For a man without a Monday to Friday job, the weekend means different things, mostly that my FRIENDS are now free to play. But for the employed and unemployed alike, the weekend means a lot of good things, not the least of which is brunch.
And these days, for me, the restaurant in the midtown Grid for brunch has changed: Crepeville's nice, and the Lucky Cafe and Fox and Goose, dependable. But for three weeks, since they revamped their menu, there has been an irresistible destination for special egg dishes in downtown Sacramento: Capitol Garage at the corner of 15th and K Street.

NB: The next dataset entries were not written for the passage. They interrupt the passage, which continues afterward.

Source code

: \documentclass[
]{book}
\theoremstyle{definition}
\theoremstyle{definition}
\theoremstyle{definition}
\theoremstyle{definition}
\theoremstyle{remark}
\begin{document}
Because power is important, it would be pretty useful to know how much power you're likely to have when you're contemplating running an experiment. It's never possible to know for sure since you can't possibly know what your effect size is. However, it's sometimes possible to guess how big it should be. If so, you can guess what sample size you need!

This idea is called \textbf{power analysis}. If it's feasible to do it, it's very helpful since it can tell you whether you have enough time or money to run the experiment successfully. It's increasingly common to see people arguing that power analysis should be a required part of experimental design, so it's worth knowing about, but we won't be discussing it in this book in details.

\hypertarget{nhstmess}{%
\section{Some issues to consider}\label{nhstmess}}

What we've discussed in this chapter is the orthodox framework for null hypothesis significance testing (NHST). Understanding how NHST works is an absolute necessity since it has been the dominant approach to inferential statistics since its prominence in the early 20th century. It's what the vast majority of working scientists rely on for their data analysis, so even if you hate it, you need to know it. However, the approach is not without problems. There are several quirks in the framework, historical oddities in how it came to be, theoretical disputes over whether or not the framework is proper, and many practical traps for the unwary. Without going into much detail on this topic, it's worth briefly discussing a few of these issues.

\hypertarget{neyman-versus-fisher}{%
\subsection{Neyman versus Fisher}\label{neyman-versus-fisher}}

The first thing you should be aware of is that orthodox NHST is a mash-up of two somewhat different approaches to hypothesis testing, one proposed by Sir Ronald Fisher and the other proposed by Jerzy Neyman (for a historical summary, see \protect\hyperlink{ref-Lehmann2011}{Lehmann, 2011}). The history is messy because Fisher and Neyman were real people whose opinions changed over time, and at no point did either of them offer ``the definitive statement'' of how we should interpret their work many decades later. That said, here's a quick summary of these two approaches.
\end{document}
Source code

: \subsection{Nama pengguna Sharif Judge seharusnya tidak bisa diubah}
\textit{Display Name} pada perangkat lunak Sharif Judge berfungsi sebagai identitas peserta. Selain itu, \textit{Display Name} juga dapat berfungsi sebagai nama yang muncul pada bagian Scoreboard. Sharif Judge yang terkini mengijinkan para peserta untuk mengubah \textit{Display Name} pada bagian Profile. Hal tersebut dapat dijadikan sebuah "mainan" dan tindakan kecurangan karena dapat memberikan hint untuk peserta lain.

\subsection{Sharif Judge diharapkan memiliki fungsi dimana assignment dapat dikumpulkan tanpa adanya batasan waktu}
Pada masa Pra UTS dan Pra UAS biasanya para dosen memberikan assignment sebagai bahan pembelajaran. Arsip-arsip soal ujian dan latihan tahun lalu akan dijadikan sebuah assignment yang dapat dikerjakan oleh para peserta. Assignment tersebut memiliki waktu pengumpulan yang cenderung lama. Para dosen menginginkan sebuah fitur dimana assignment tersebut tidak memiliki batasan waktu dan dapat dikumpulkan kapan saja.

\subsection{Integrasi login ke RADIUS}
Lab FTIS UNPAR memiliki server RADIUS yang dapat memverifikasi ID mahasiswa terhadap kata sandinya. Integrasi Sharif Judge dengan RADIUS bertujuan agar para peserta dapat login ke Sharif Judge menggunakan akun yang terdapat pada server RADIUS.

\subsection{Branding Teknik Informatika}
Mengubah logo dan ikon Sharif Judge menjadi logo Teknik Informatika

I don't know what got into these guys, but I know what's getting into me: the bar/restaurant's usual crispy home fries, sure, but also dishes that don't make it onto their weekday breakfast menu: a Monty Cristo sandwich made with thick "Texas" toast with apricot aioli and fresh berry sauce; a cream cheese-filled French toast with warm peach compote; and the most exotic egg dishes in town: My Favorite Omelette (their name, my feeling) which is filled with fresh (and ample) crab meat, melted brie cheese chunks, artichoke hearts and creme fraishe is one. Another is the Garage Omelet, with portabella mushrooms, sausage and melted dill harvarti cheese, which a friend found "spectacular."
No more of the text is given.